Goal of the exercise -
Retype the entries below exactly, and keep every picture out of your version.

Records to process -
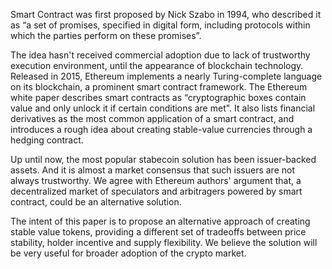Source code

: Smart Contract was first proposed by Nick Szabo in 1994, who described it as “a set of promises, specified in digital form, including protocols within which the parties perform on these promises”.

The idea hasn't received commercial adoption due to lack of trustworthy execution environment, until the appearance of blockchain technology. Released in 2015, Ethereum implements a nearly Turing-complete language on its blockchain, a prominent smart contract framework. The Ethereum white paper describes smart contracts as “cryptographic boxes contain value and only unlock it if certain conditions are met". It also lists financial derivatives as the most common application of a smart contract, and introduces a rough idea about creating stable-value currencies through a hedging contract.

Up until now, the most popular stabecoin solution has been issuer-backed assets. And it is almost a market consensus that such issuers are not always trustworthy. We agree with Ethereum authors' argument that, a decentralized market of speculators and arbitragers powered by smart contract, could be an alternative solution.

The intent of this paper is to propose an alternative approach of creating stable value tokens, providing a different set of tradeoffs between price stability, holder incentive and supply flexibility. We believe the solution will be very useful for broader adoption of the crypto market.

Exercise output -
Source code

: Smart Contract was first proposed by Nick Szabo in 1994, who described it as “a set of promises, specified in digital form, including protocols within which the parties perform on these promises”.

The idea hasn't received commercial adoption due to lack of trustworthy execution environment, until the appearance of blockchain technology. Released in 2015, Ethereum implements a nearly Turing-complete language on its blockchain, a prominent smart contract framework. The Ethereum white paper describes smart contracts as “cryptographic boxes contain value and only unlock it if certain conditions are met". It also lists financial derivatives as the most common application of a smart contract, and introduces a rough idea about creating stable-value currencies through a hedging contract.

Up until now, the most popular stabecoin solution has been issuer-backed assets. And it is almost a market consensus that such issuers are not always trustworthy. We agree with Ethereum authors' argument that, a decentralized market of speculators and arbitragers powered by smart contract, could be an alternative solution.

The intent of this paper is to propose an alternative approach of creating stable value tokens, providing a different set of tradeoffs between price stability, holder incentive and supply flexibility. We believe the solution will be very useful for broader adoption of the crypto market.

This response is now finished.